◆ **TASK TO CARRY OUT**: Count up the lines holding "interface" in the material, then reply with only the number.

== Segment start ==

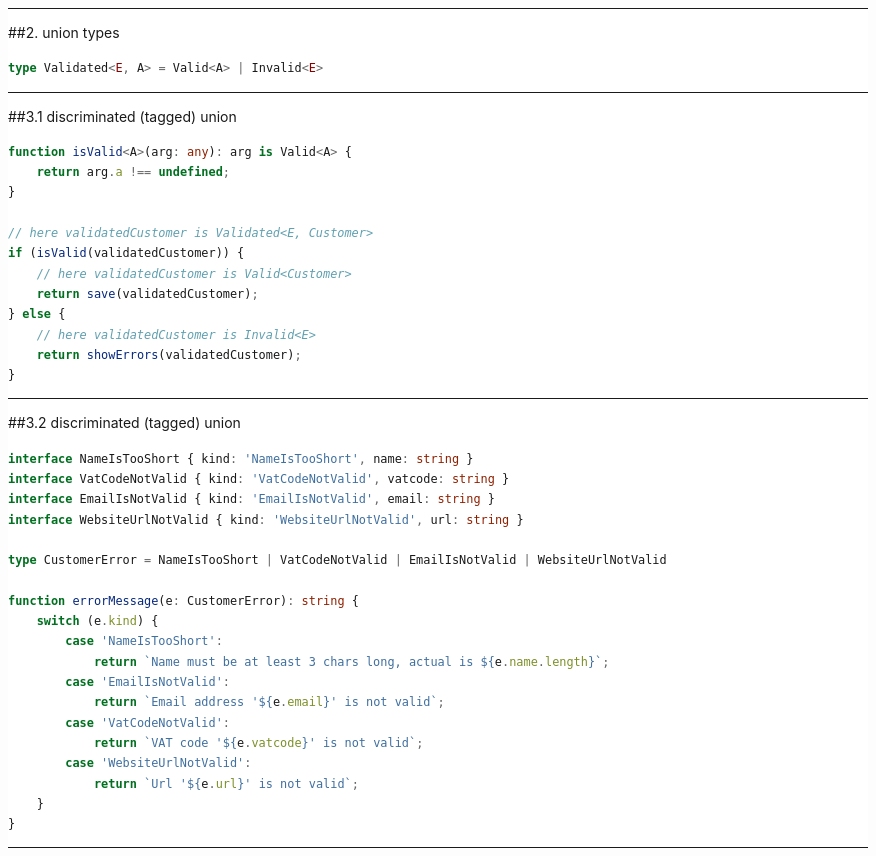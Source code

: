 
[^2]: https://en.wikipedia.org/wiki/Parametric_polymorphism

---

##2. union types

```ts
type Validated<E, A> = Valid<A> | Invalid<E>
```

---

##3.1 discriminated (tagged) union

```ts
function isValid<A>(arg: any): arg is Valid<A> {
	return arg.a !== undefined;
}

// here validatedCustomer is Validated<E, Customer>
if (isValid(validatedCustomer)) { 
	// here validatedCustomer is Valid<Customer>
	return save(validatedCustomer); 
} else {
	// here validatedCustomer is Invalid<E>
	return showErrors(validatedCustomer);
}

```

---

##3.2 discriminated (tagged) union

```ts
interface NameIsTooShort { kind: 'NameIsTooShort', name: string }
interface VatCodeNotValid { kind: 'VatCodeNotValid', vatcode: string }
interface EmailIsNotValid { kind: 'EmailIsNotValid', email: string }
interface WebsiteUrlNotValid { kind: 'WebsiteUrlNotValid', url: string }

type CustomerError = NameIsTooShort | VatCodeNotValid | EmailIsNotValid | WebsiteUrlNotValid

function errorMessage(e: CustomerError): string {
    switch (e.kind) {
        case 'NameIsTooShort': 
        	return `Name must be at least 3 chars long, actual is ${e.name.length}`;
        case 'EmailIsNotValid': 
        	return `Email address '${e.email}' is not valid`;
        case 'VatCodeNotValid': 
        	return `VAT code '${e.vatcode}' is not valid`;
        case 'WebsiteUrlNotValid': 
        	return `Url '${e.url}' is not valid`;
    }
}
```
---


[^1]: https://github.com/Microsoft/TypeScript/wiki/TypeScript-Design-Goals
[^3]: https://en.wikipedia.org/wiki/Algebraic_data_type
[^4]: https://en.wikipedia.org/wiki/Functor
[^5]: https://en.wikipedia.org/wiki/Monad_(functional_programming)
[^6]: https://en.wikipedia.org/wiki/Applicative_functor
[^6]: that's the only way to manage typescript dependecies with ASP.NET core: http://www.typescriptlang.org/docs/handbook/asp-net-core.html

== Segment end ==

◆ **SOLUTION**: 4